I’m a big fan of cryptography. I’m not sure why, as I tend to glaze over quickly in the math and engineering parts of the discussion. BoingBoing has a nod today to the news that Colossus, the first electronic computer used at Bletchley Park during WWII, has been reconstructed and is going to be pitted against a virtualized Colossus (running on an off-the-shelf PC) to decode radio transmissions using a Lorenz SZ42 machine (the sort used by the German high command). Tony Sale’s Codes and Ciphers site has links and instructions if you’d like to play along at home with the transmissions going out this weekend. While it won’t be the same as hanging out in an attic somewhere, trying to find the right frequency on my tiny radio so that I can hear the transmission, it’s sort of close. Sort of.

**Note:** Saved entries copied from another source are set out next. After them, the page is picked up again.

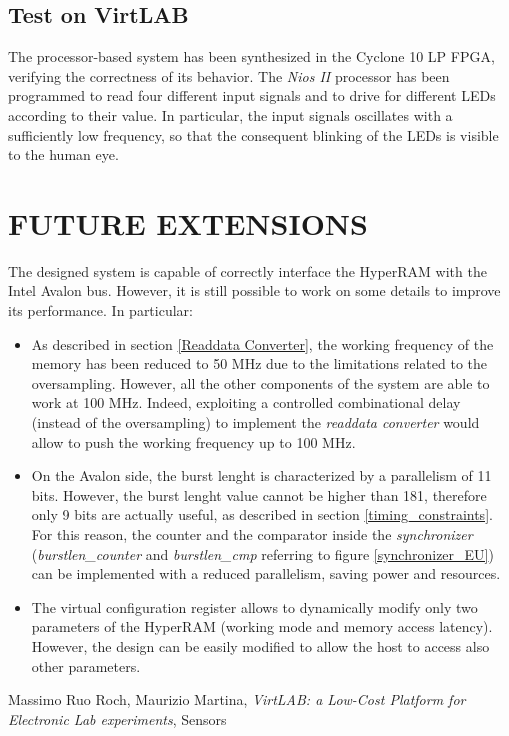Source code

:\documentclass[10pt, english, a4paper, titlepage, oneside]{book}
\begin{document}
\section{Test on VirtLAB}
The processor-based system has been synthesized in the Cyclone 10 LP FPGA, verifying the correctness of its behavior. The \textit{Nios II} processor has been programmed to read four different input signals and to drive for different LEDs according to their value. In particular, the input signals oscillates with a sufficiently low frequency, so that the consequent blinking of the LEDs is visible to the human eye.
\chapter{FUTURE EXTENSIONS}
\noindent The designed system is capable of correctly interface the HyperRAM with the Intel Avalon bus. However, it is still possible to work on some details to improve its performance. In particular:
\vspace{2mm}
\begin{itemize}
    \item As described in section \ref{Readdata Converter}, the working frequency of the memory has been reduced to 50 MHz due to the limitations related to the oversampling. However, all the other components of the system are able to work at 100 MHz. Indeed, exploiting a controlled combinational delay (instead of the oversampling) to implement the \textit{readdata converter} would allow to push the working frequency up to 100 MHz.
    \item On the Avalon side, the burst lenght is characterized by a parallelism of 11 bits. However, the burst lenght value cannot be higher than 181, therefore only 9 bits are actually useful, as described in section \ref{timing_constraints}. For this reason, the counter and the comparator inside the \textit{synchronizer} (\textit{burstlen\_counter} and \textit{burstlen\_cmp} referring to figure \ref{synchronizer_EU}) can be implemented with a reduced parallelism, saving power and resources.
    \item The virtual configuration register allows to dynamically modify only two parameters of the HyperRAM (working mode and memory access latency). However, the design can be easily modified to allow the host to access also other parameters.
\end{itemize}


\begin{thebibliography}{1}
     Massimo Ruo Roch, Maurizio Martina, \emph{VirtLAB: a Low-Cost Platform for Electronic Lab experiments}, Sensors
\end{thebibliography}
\end{document}

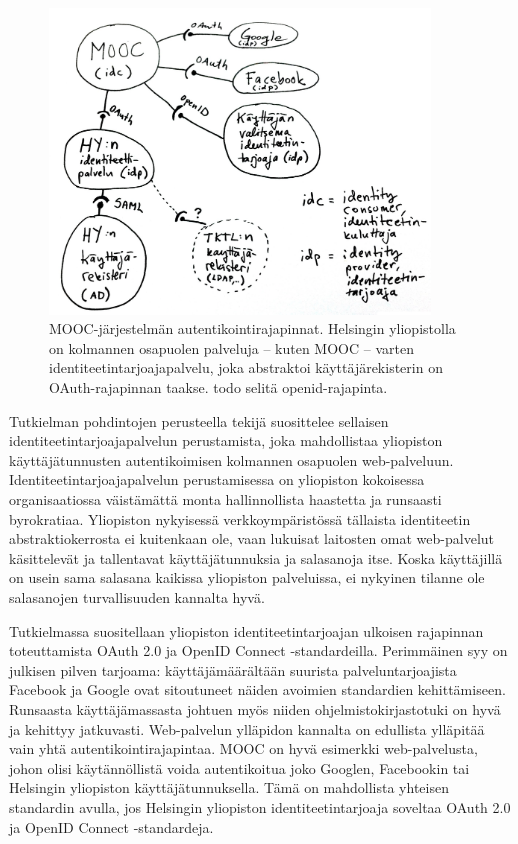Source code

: \documentclass[finnish,gradu]{tktltiki}
\begin{document}
  \begin{figure}[h!]
    \centering
    \includegraphics[width=0.9\textwidth]{images/mooc_hy_idp.jpg}
    \caption{MOOC-järjestelmän autentikointirajapinnat. Helsingin yliopistolla on kolmannen osapuolen palveluja -- kuten MOOC -- varten identiteetintarjoajapalvelu, joka abstraktoi käyttäjärekisterin on OAuth-rajapinnan taakse. todo selitä openid-rajapinta.}
    \label{fig:mooc_hy_idp}
  \end{figure}

  Tutkielman pohdintojen perusteella tekijä suosittelee sellaisen identiteetintarjoajapalvelun perustamista, joka mahdollistaa yliopiston käyttäjätunnusten autentikoimisen kolmannen osapuolen web-palveluun. Identiteetintarjoajapalvelun perustamisessa on yliopiston kokoisessa organisaatiossa väistämättä monta hallinnollista haastetta ja runsaasti byrokratiaa. Yliopiston nykyisessä verkkoympäristössä tällaista identiteetin abstraktiokerrosta ei kuitenkaan ole, vaan lukuisat laitosten omat web-palvelut käsittelevät ja tallentavat käyttäjätunnuksia ja salasanoja itse. Koska käyttäjillä on usein sama salasana kaikissa yliopiston palveluissa, ei nykyinen tilanne ole salasanojen turvallisuuden kannalta hyvä.

  Tutkielmassa suositellaan yliopiston identiteetintarjoajan ulkoisen rajapinnan toteuttamista OAuth 2.0 ja OpenID Connect -standardeilla. Perimmäinen syy on julkisen pilven tarjoama: käyttäjämäärältään suurista palveluntarjoajista Facebook ja Google ovat sitoutuneet näiden avoimien standardien kehittämiseen. Runsaasta käyttäjämassasta johtuen myös niiden ohjelmistokirjastotuki on hyvä ja kehittyy jatkuvasti. Web-palvelun ylläpidon kannalta on edullista ylläpitää vain yhtä autentikointirajapintaa. MOOC on hyvä esimerkki web-palvelusta, johon olisi käytännöllistä voida autentikoitua joko Googlen, Facebookin tai Helsingin yliopiston käyttäjätunnuksella. Tämä on mahdollista yhteisen standardin avulla, jos Helsingin yliopiston identiteetintarjoaja soveltaa OAuth 2.0 ja OpenID Connect -standardeja.
\end{document}
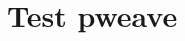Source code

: \documentclass[a4paper,bahasa,10pt]{extbook}
\begin{document}



\chapter{Test pweave}

%
%
\end{document}

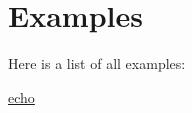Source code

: \section{\-Examples}
\-Here is a list of all examples\-:\begin{DoxyCompactItemize}
\item 
\hyperlink{echo-example}{echo}
\end{DoxyCompactItemize}
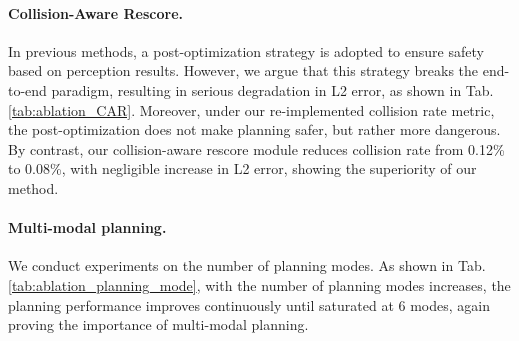\paragraph{Collision-Aware Rescore.} In previous methods\cite{uniad, graphad}, a post-optimization strategy is adopted to ensure safety based on perception results. However, we argue that this strategy breaks the end-to-end paradigm, resulting in serious degradation in L2 error, as shown in Tab. \ref{tab:ablation_CAR}. Moreover, under our re-implemented collision rate metric, the post-optimization does not make planning safer, but rather more dangerous. By contrast, our collision-aware rescore module reduces collision rate from 0.12\% to 0.08\%, with negligible increase in L2 error, showing the superiority of our method.

\paragraph{Multi-modal planning.}
We conduct experiments on the number of planning modes. As shown in Tab. \ref{tab:ablation_planning_mode}, with the number of planning modes increases, the planning performance improves continuously until saturated at 6 modes, again proving the importance of multi-modal planning.






%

Makes me want to go listen to The Conet Project recordings. Mmmm, scratchy numbers station transmissions. While reading selections from Cryptonomicon, of course.

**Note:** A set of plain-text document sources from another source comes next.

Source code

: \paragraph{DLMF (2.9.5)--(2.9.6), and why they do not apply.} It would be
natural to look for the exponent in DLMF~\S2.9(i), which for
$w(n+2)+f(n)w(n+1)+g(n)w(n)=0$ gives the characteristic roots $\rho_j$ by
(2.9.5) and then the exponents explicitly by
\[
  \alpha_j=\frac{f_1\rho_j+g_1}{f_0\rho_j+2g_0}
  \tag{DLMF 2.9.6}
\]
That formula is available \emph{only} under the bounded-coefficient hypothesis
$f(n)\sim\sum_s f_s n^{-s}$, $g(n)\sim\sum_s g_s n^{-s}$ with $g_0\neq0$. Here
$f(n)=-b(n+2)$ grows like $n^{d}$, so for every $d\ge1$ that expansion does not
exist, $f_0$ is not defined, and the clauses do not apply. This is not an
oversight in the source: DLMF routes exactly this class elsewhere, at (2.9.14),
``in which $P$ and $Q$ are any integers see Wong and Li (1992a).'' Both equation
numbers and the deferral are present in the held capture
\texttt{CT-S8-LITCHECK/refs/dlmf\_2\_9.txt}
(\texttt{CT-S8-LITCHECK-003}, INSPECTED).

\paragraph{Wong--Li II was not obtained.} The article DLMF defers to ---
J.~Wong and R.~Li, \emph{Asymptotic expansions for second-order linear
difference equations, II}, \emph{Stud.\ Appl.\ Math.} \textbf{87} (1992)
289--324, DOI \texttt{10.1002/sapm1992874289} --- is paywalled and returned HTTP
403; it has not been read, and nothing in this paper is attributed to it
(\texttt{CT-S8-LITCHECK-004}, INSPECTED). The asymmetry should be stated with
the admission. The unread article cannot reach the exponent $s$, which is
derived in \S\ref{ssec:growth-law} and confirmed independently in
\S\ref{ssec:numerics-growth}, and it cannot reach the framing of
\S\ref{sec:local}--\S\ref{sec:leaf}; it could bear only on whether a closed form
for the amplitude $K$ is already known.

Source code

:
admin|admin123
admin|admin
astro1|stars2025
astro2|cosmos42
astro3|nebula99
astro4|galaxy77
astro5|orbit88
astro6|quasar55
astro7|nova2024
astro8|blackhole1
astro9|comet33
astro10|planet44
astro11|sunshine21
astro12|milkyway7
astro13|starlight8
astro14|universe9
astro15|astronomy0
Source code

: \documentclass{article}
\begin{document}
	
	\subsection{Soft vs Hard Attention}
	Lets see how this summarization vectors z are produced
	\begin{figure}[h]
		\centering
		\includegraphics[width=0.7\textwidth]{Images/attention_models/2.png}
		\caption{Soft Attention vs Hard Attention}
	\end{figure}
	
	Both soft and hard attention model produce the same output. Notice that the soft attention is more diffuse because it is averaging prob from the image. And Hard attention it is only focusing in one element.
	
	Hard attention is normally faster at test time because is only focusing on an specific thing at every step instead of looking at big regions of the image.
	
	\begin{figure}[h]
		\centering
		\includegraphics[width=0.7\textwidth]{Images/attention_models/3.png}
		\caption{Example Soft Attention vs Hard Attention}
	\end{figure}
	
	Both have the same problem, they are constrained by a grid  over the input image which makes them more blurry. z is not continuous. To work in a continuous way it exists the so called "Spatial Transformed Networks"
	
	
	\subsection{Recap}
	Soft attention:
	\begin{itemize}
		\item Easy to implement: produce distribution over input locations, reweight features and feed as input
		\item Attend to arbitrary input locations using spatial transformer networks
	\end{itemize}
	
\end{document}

Johannes Trithemius’ most famous work is Steganographia, written at the very end of the 15th century. I don’t recall exactly when it was revealed that the book, ostensibly about black magic, was actually written in code (after Dee’s time, I think?). The first two sections turned out to be an early treastise on cryptography and steganography. I wonder if we just haven’t figured out the key to the Codex Seraphinianus yet.